Looking at the above table under digits column you can find all the digits from 0 to 9, Hence it required 9 multiples of 42 to get all the digits. So the depth of 42 is 9. Write a function named computeDepth which computes the depth of its integer argument.Only positive numbers greater than zero will be passed as an input.

몇까지 곱했을 때 0부터 9까지 나오는지 구하는 문제

풀이

function computeDepth (x){
  let result = '', count =1
  while ( [...new Set(result)].length < 10 ) {
    result += x*count;
    count++;
  }
  return count-1;
}

Set을 이용해 중복을 제거해 length로 10이 될때까지 반복문을 돌며 count

다른 사람의 풀이

별로임


Simple reversed parenthesis ( 6 kyu )

문제

Given a string, return the minimal number of parenthesis reversals needed to make balanced parenthesis.

For example:

solve(")(") = 2 Because we need to reverse ")" to "(" and "(" to ")". These are 2 reversals.
solve("(((())") = 1 We need to reverse just one "(" parenthesis to make it balanced.
solve("(((") = -1 Not possible to form balanced parenthesis. Return -1.
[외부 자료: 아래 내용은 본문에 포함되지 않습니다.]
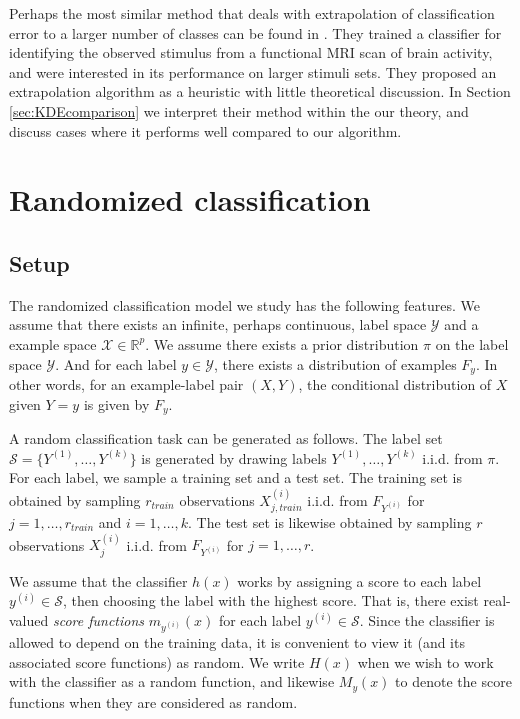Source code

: \documentclass[twoside,11pt]{article}
\begin{document}
Perhaps the most similar method that deals with extrapolation of classification error to a larger number of classes can be found in \cite{Kay2008a}. They trained a classifier for identifying the observed stimulus from a functional MRI scan of brain activity, and were interested in its performance on larger stimuli sets. They proposed an extrapolation algorithm as a heuristic with little theoretical discussion. In Section \ref{sec:KDEcomparison} we interpret their method within the our theory, and discuss cases where it performs well compared to our algorithm.



\section{Randomized classification}\label{sec:rc_motivation}


\subsection{Setup}

The randomized classification model we study has the following
features.  We assume that there exists an infinite, perhaps
continuous, label space $\mathcal{Y}$ and a example space $\mathcal{X}
\in \mathbb{R}^p$.  We assume there exists a prior distribution $\pi$
on the label space $\mathcal{Y}$.  And for each label $y \in
\mathcal{Y}$, there exists a distribution of examples $F_y$. In other
words, for an example-label pair $(X, Y)$, the conditional
distribution of $X$ given $Y = y$ is given by $F_y$.

A random classification task can be generated as follows.  The label
set $\mathcal{S} = \{Y^{(1)},\hdots, Y^{(k)}\}$ is generated by
drawing labels $Y^{(1)},\hdots, Y^{(k)}$ i.i.d. from $\pi$.  For each
label, we sample a training set and a test set.  The training set is
obtained by sampling $r_{train}$ observations $X_{j, train}^{(i)}$
i.i.d. from $F_{Y^{(i)}}$ for $j = 1,\hdots, r_{train}$ and $i =
1,\hdots, k$.  The test set is likewise obtained by sampling $r$
observations $X_j^{(i)}$ i.i.d. from $F_{Y^{(i)}}$ for $j = 1,\hdots,
r$.

We assume that the classifier $h(x)$ works by assigning a score to
each label $y^{(i)} \in \mathcal{S}$, then choosing the label with the
highest score.  That is, there exist real-valued \emph{score
  functions} $m_{y^{(i)}}(x)$ for each label $y^{(i)} \in
\mathcal{S}$.  Since the classifier is allowed to depend on the
training data, it is convenient to view it (and its associated score
functions) as random.  We write $H(x)$ when we wish to work with the
classifier as a random function, and likewise $M_y(x)$ to denote the
score functions when they are considered as random.
\end{document}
괄호쌍을 맞추기 위해 최소 몇개의 괄호를 뒤집어야 하는지 구하는 문제

풀이

function solve(s) {
  while ( s.includes('()') ) {
    s = s.replace(/\(\)/g, '');
  }
  if ( s.length % 2 === 1 ) return -1;
  let count = 0;
  const obj = {
      ')(': 2,
      '((': 1,
      '))': 1,
    };
  for ( let i = 0; i <= s.length-2; i += 2 ) {
    count += obj[s[i]+s[i+1]]
  }
  return count;
}

맞는 괄호쌍이 없어질 때까지 while로 지워주고,

객체를 만들어 뒤집어야하는 개수를 미리 적어 놓고 찾아서 count에 더해줌

다른 사람의 풀이

function solve(s){
  if(s.length%2) return -1;
  var t=0, d=0;
  for(let c of s) {
    if(c==='(') d++;
    else if(d) d--;
    else {t++; d++;}
  }
  return t+d/2;
}

모르겠지만 신기하게 풀었다


Array Deep Count ( 6 kyu )

문제

Array.prototype.length will give you the number of top-level elements in an array.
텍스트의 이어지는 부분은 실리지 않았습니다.